The next logical step for this project is to start logging these hourly weather results into a database which can be queried via a HTTP API. This will give me an excuse to finally try out CherryPy. Once such a database is up, AJAX magic will allow all sorts of awesome applications, and if people can download monthly dumps of the db then they can perform all sorts of fancy statistical analysis and the like. It should be good. I will note in passing that this undertaking is probably legally shaky for now. Unlike the situation in the US, which has the eminently sensible rule that the federal government is not permitted to claim copyright on anything they produce, the Commonwealth of Australia feels quite entitled to copyright the BoM observation data. Apparently they are very easy going about granting licenses to repackage and redistribute the freely available stuff, so I'll try to go down that route soon and, I suppose, pull the project if the BoM ends up objecting. Personally, I am not entirely convinced that their claim of copyright can be legitimate. My understanding is that copyright law allows for protecting a particular expression of an idea, not the idea itself, which can only be protected by a patent. It's not clear to me how this distinction applies to raw numbers, like weather station data, which can only possibly be expressed in one sensible possible way. At any rate, I don't expect any trouble to show up on this front.

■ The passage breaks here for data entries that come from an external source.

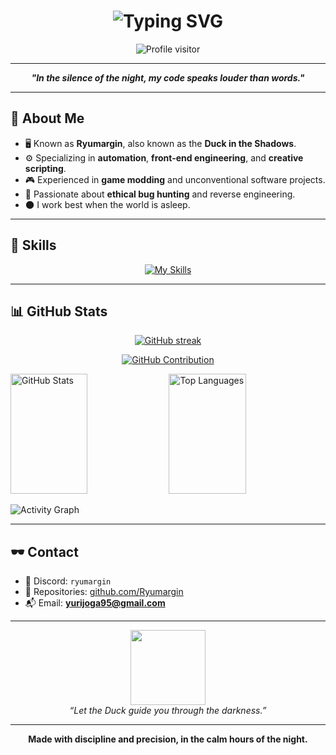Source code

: <!-- HEADER ANIMADO -->
<h1 align="center">
  <img src="https://readme-typing-svg.demolab.com?font=Fira+Code&size=32&pause=1000&color=A073FF&center=true&vCenter=true&width=800&lines=Ryumargin+%7C+Code+Architect+of+the+Night;Precision%2C+Power%2C+and+Control;Mastering+Code+in+the+Shadows" alt="Typing SVG" />
</h1>

<div align="center">
  <img src="https://komarev.com/ghpvc/?username=Ryumargin&label=Visitors&color=A073FF&style=flat-square" alt="Profile visitor" />
</div>

---

<!-- FRASE DE IMPACTO -->
<p align="center">
  <b><i>"In the silence of the night, my code speaks louder than words."</i></b>
</p>

---

<!-- SOBRE MIM -->
## 🧠 About Me

- 🖥️ Known as **Ryumargin**, also known as the **Duck in the Shadows**.
- ⚙️ Specializing in **automation**, **front-end engineering**, and **creative scripting**.
- 🎮 Experienced in **game modding** and unconventional software projects.
- 🧪 Passionate about **ethical bug hunting** and reverse engineering.
- 🌑 I work best when the world is asleep.

---

<!-- SKILLS -->
## 💼 Skills

<p align="center">
  <a href="https://skillicons.dev">
    <img src="https://skillicons.dev/icons?i=html,css,js,ts,nodejs,py,react,nextjs,git,github,vscode,figma,docker" alt="My Skills" />
  </a>
</p>

---

<!-- ESTATÍSTICAS -->
## 📊 GitHub Stats

<p align="center">
  <a href="https://github.com/Ryumargin">
    <img src="https://github-readme-streak-stats.herokuapp.com/?user=Ryumargin&theme=radical&border=A073FF&background=0D1117" alt="GitHub streak"/>
  </a>
</p>

<p align="center">
  <a href="https://github.com/Ryumargin">
    <img src="https://github-profile-summary-cards.vercel.app/api/cards/profile-details?username=Ryumargin&theme=radical" alt="GitHub Contribution"/>
  </a>
</p>

<a>
  <a href="https://github.com/Ryumargin"><img alt="GitHub Stats" src="https://denvercoder1-github-readme-stats.vercel.app/api?username=Ryumargin&show_icons=true&count_private=true&theme=react&border_color=A073FF&bg_color=0D1117&title_color=A073FF&icon_color=F8D866" height="192px" width="49.5%"/></a>
  <a href="https://github.com/Ryumargin"><img alt="Top Languages" src="https://denvercoder1-github-readme-stats.vercel.app/api/top-langs/?username=Ryumargin&langs_count=8&layout=compact&theme=react&border_color=A073FF&bg_color=0D1117&title_color=A073FF&icon_color=F8D866" height="192px" width="49.5%"/></a>
  <br/>
</a>

![Activity Graph](https://github-readme-activity-graph.vercel.app/graph?username=Ryumargin&custom_title=Ryumargin%20GitHub%20Activity%20Graph&bg_color=0D1117&color=A073FF&line=A073FF&point=A073FF&area_color=FFFFFF&title_color=FFFFFF&area=true)

---

<!-- CONTATO -->
## 🕶️ Contact

- 📧 Discord: `ryumargin`
- 📂 Repositories: [github.com/Ryumargin](https://github.com/Ryumargin)
- 📬 Email: **yurijoga95@gmail.com**

---

<!-- RODAPÉ -->
<div align="center">
  <img src="https://media.tenor.com/Chjt8N5P7E0AAAAC/pato-duck.gif" width="120"/>
  <br>
  <i>“Let the Duck guide you through the darkness.”</i>
</div>

---

<p align="center">
  <b>Made with discipline and precision, in the calm hours of the night.</b>
</p>
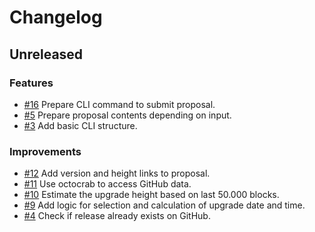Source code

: # Changelog

## Unreleased

### Features

- [#16](https://github.com/MalteHerrmann/upgrade-helper/pull/16) Prepare CLI command to submit proposal.
- [#5](https://github.com/MalteHerrmann/upgrade-helper/pull/5) Prepare proposal contents depending on input.
- [#3](https://github.com/MalteHerrmann/upgrade-helper/pull/3) Add basic CLI structure.

### Improvements

- [#12](https://github.com/MalteHerrmann/upgrade-helper/pull/12) Add version and height links to proposal.
- [#11](https://github.com/MalteHerrmann/upgrade-helper/pull/11) Use octocrab to access GitHub data.
- [#10](https://github.com/MalteHerrmann/upgrade-helper/pull/10) Estimate the upgrade height based on last 50.000 blocks.
- [#9](https://github.com/MalteHerrmann/upgrade-helper/pull/9) Add logic for selection and calculation of upgrade date and time.
- [#4](https://github.com/MalteHerrmann/upgrade-helper/pull/4) Check if release already exists on GitHub.
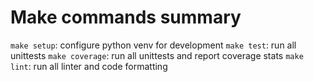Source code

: # Make commands summary

`make setup`: configure python venv for development
`make test`: run all unittests
`make coverage`: run all unittests and report coverage stats
`make lint`: run all linter and code formatting
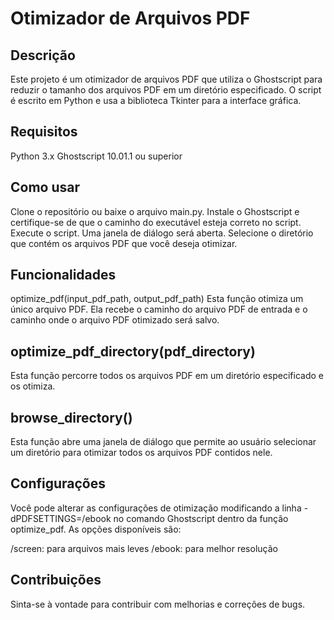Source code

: # Otimizador de Arquivos PDF
## Descrição
Este projeto é um otimizador de arquivos PDF que utiliza o Ghostscript para reduzir o tamanho dos arquivos PDF em um diretório especificado. O script é escrito em Python e usa a biblioteca Tkinter para a interface gráfica.

## Requisitos
Python 3.x
Ghostscript 10.01.1 ou superior

## Como usar
Clone o repositório ou baixe o arquivo main.py.
Instale o Ghostscript e certifique-se de que o caminho do executável esteja correto no script.
Execute o script.
Uma janela de diálogo será aberta. Selecione o diretório que contém os arquivos PDF que você deseja otimizar.

## Funcionalidades
optimize_pdf(input_pdf_path, output_pdf_path)
Esta função otimiza um único arquivo PDF. Ela recebe o caminho do arquivo PDF de entrada e o caminho onde o arquivo PDF otimizado será salvo.

## optimize_pdf_directory(pdf_directory)
Esta função percorre todos os arquivos PDF em um diretório especificado e os otimiza.

## browse_directory()
Esta função abre uma janela de diálogo que permite ao usuário selecionar um diretório para otimizar todos os arquivos PDF contidos nele.

## Configurações
Você pode alterar as configurações de otimização modificando a linha -dPDFSETTINGS=/ebook no comando Ghostscript dentro da função optimize_pdf. As opções disponíveis são:

/screen: para arquivos mais leves
/ebook: para melhor resolução

## Contribuições
Sinta-se à vontade para contribuir com melhorias e correções de bugs.

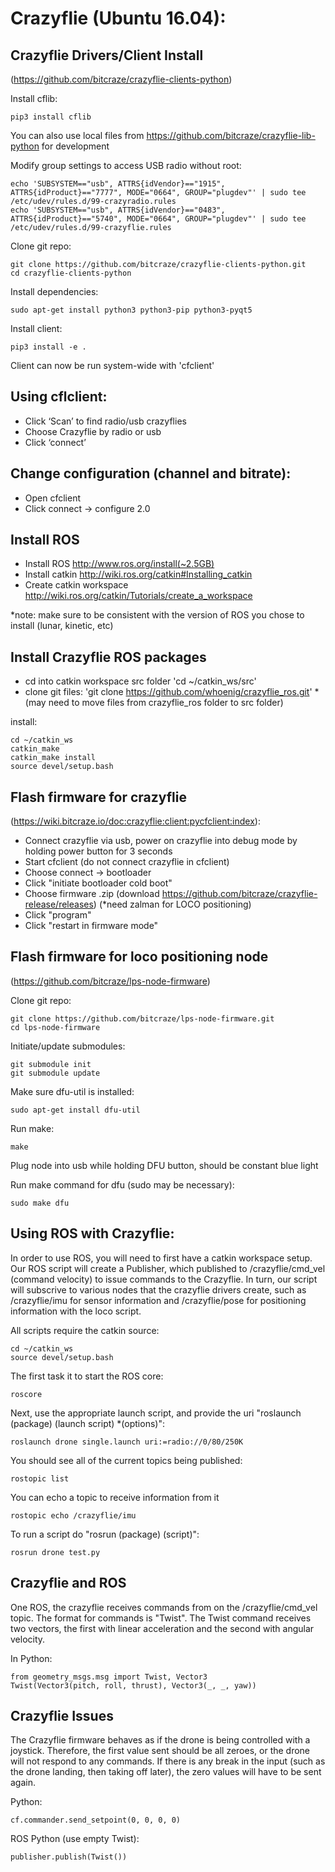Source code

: Crazyflie (Ubuntu 16.04):
===================
 
Crazyflie Drivers/Client Install
-----------------------------------------
(https://github.com/bitcraze/crazyflie-clients-python) 

Install cflib:

	pip3 install cflib
	
You can also use local files from https://github.com/bitcraze/crazyflie-lib-python for development
	
Modify group settings to access USB radio without root:

	echo 'SUBSYSTEM=="usb", ATTRS{idVendor}=="1915", ATTRS{idProduct}=="7777", MODE="0664", GROUP="plugdev"' | sudo tee /etc/udev/rules.d/99-crazyradio.rules 
	echo 'SUBSYSTEM=="usb", ATTRS{idVendor}=="0483", ATTRS{idProduct}=="5740", MODE="0664", GROUP="plugdev"' | sudo tee /etc/udev/rules.d/99-crazyflie.rules
	
Clone git repo:

	git clone https://github.com/bitcraze/crazyflie-clients-python.git
	cd crazyflie-clients-python
	
Install dependencies:

	sudo apt-get install python3 python3-pip python3-pyqt5

Install client:

	pip3 install -e .
	
Client can now be run system-wide with 'cfclient'
 
Using cflclient:
--------------------
- Click ‘Scan’ to find radio/usb crazyflies
- Choose Crazyflie by radio or usb
- Click ‘connect’
 
Change configuration (channel and bitrate):
-------------------------------
- Open cfclient
- Click connect -> configure 2.0
 
Install ROS
----------------
- Install ROS http://www.ros.org/install(~2.5GB)
- Install catkin http://wiki.ros.org/catkin#Installing_catkin 
- Create catkin workspace http://wiki.ros.org/catkin/Tutorials/create_a_workspace 

*note: make sure to be consistent with the version of ROS you chose to install (lunar, kinetic, etc)
 
Install Crazyflie ROS packages
------------------------------------------
- cd into catkin workspace src folder 'cd ~/catkin_ws/src'
- clone git files: 'git clone https://github.com/whoenig/crazyflie_ros.git' *(may need to move files from crazyflie_ros folder to src folder)

install:

    cd ~/catkin_ws
    catkin_make
    catkin_make install
    source devel/setup.bash

Flash firmware for crazyflie
-----------------------------------
(https://wiki.bitcraze.io/doc:crazyflie:client:pycfclient:index):

- Connect crazyflie via usb, power on crazyflie into debug mode by holding power button for 3 seconds
- Start cfclient (do not connect crazyflie in cfclient)
- Choose connect -> bootloader
- Click "initiate bootloader cold boot"
- Choose firmware .zip (download https://github.com/bitcraze/crazyflie-release/releases) (*need zalman for LOCO positioning)
- Click "program"
- Click "restart in firmware mode"
 
Flash firmware for loco positioning node
-------------------------------------
(https://github.com/bitcraze/lps-node-firmware)

Clone git repo:

	git clone https://github.com/bitcraze/lps-node-firmware.git
	cd lps-node-firmware
	
Initiate/update submodules:

	git submodule init
	git submodule update
	
Make sure dfu-util is installed:

	sudo apt-get install dfu-util
	
Run make:

	make
	
Plug node into usb while holding DFU button, should be constant blue light

Run make command for dfu (sudo may be necessary):

	sudo make dfu
	
Using ROS with Crazyflie:
-------------------------
In order to use ROS, you will need to first have a catkin workspace setup. Our ROS script will create a Publisher, which published to /crazyflie/cmd_vel (command velocity) to issue commands to the Crazyflie. In turn, our script will subscrive to various nodes that the crazyflie drivers create, such as /crazyflie/imu for sensor information and /crazyflie/pose for positioning information with the loco script.

All scripts require the catkin source:

    cd ~/catkin_ws
    source devel/setup.bash

The first task it to start the ROS core:

    roscore
    
Next, use the appropriate launch script, and provide the uri "roslaunch (package) (launch script) *(options)":

    roslaunch drone single.launch uri:=radio://0/80/250K
    
You should see all of the current topics being published:

    rostopic list
    
You can echo a topic to receive information from it

    rostopic echo /crazyflie/imu
    
To run a script do "rosrun (package) (script)":

    rosrun drone test.py
    
Crazyflie and ROS
-----------------

One ROS, the crazyflie receives commands from on the /crazyflie/cmd_vel topic. The format for commands is "Twist". The Twist command receives two vectors, the first with linear acceleration and the second with angular velocity.

In Python:

    from geometry_msgs.msg import Twist, Vector3
    Twist(Vector3(pitch, roll, thrust), Vector3(_, _, yaw))
    
Crazyflie Issues
----------------

The Crazyflie firmware behaves as if the drone is being controlled with a joystick. Therefore, the first value sent should be all zeroes, or the drone will not respond to any commands. If there is any break in the input (such as the drone landing, then taking off later), the zero values will have to be sent again.

Python:

    cf.commander.send_setpoint(0, 0, 0, 0)
    
ROS Python (use empty Twist):

    publisher.publish(Twist())
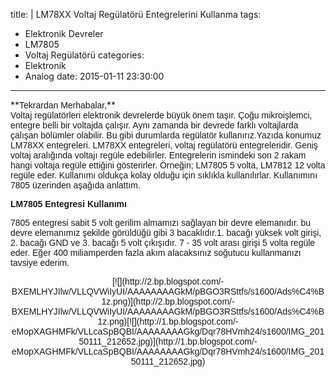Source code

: title: |
  LM78XX Voltaj Regülatörü Entegrelerini Kullanma
tags:
  - Elektronik Devreler
  - LM7805
  - Voltaj Regülatörü
categories:
  - Elektronik
  - Analog
date: 2015-01-11 23:30:00
---
<div class="separator" style="clear: both; text-align: left;">**<span style="font-family: Arial, Helvetica, sans-serif;">Tekrardan Merhabalar,</span>**</div>

<div class="separator" style="clear: both; text-align: left;"><span style="font-family: Arial, Helvetica, sans-serif;">Voltaj regülatörleri elektronik devrelerde büyük önem taşır. Çoğu mikroişlemci, entegre belli bir voltajda çalışır. Aynı zamanda bir devrede farklı voltajlarda çalışan bölümler olabilir. Bu gibi durumlarda regülatör kullanırız.Yazıda konumuz LM78XX entegreleri. LM78XX entegreleri, voltaj regülatörü entegreleridir. Geniş voltaj aralığında voltajı regüle edebilirler. Entegrelerin ismindeki son 2 rakam hangi voltaja regüle ettiğini gösterirler. Örneğin; LM7805 5 volta, LM7812 12 volta regüle eder. Kullanı<!-- more -->mı oldukça kolay olduğu için sıklıkla kullanılırlar. Kullanımını 7805 üzerinden aşağıda anlattım.

**LM7805 Entegresi Kullanımı**

7805 entegresi sabit 5 volt gerilim almamızı sağlayan bir devre elemanıdır. bu devre elemanımız şekilde görüldüğü gibi 3 bacaklıdır.1\. bacağı yüksek volt girişi, 2\. bacağı GND ve 3\. bacağı 5 volt çıkışıdır. 7 - 35 volt arası girişi 5 volta regüle eder. Eğer 400 miliamperden fazla akım alacaksınız soğutucu kullanmanızı tavsiye ederim.

<div class="separator" style="clear: both; text-align: center;">[![](http://2.bp.blogspot.com/-BXEMLHYJIlw/VLLQVWiIyUI/AAAAAAAAGkM/pBGO3RSttfs/s1600/Ads%C4%B1z.png)](http://2.bp.blogspot.com/-BXEMLHYJIlw/VLLQVWiIyUI/AAAAAAAAGkM/pBGO3RSttfs/s1600/Ads%C4%B1z.png)[![](http://1.bp.blogspot.com/-eMopXAGHMFk/VLLcaSpBQBI/AAAAAAAAGkg/Dqr78HVmh24/s1600/IMG_20150111_212652.jpg)](http://1.bp.blogspot.com/-eMopXAGHMFk/VLLcaSpBQBI/AAAAAAAAGkg/Dqr78HVmh24/s1600/IMG_20150111_212652.jpg)</div>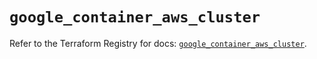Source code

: # `google_container_aws_cluster`

Refer to the Terraform Registry for docs: [`google_container_aws_cluster`](https://registry.terraform.io/providers/hashicorp/google-beta/5.29.1/docs/resources/google_container_aws_cluster).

On a closing note, returning to the subject of improving my Javascript skills: In a previous entry I posted a link to a level of Super Mario World implemented in 14 kb of Javascript. I learned the other day that the same guy has gone ahead and started working on implementing Super Mario Kart the same way, and has previously done Wolfenstein 3D! The blog author, one Jacob Seidelin, is in fact quite the Javascript hacker, in the most traditional sense of the word - coding for fun with no specific goal or direction, simply a desire to push boundaries and overcome limitations, which he is certainly doing. I'll have to keep an eye on his work.